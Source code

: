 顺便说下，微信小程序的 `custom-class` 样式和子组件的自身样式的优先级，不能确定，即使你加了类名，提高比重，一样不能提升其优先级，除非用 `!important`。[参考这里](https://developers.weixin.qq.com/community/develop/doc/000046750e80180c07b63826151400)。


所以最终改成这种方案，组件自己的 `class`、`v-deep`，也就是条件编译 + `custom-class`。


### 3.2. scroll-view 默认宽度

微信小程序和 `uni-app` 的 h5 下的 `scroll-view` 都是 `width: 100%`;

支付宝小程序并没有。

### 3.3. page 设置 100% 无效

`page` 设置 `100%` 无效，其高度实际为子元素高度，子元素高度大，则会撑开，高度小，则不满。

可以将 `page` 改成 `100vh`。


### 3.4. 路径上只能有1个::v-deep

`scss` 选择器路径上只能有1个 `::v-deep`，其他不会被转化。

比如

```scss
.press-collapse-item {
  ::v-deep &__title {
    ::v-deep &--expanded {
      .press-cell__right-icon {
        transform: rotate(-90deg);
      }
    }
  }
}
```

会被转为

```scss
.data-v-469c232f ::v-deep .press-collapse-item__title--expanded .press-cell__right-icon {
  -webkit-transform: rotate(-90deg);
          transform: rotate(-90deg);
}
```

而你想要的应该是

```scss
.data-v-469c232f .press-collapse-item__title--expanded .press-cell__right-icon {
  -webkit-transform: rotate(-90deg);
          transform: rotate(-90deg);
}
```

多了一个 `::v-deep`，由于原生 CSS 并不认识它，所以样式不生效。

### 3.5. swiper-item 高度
---------------
Take each line of the material above that holds the string "page" and copy it.

[Solution below]
### 3.3. page 设置 100% 无效
`page` 设置 `100%` 无效，其高度实际为子元素高度，子元素高度大，则会撑开，高度小，则不满。
可以将 `page` 改成 `100vh`。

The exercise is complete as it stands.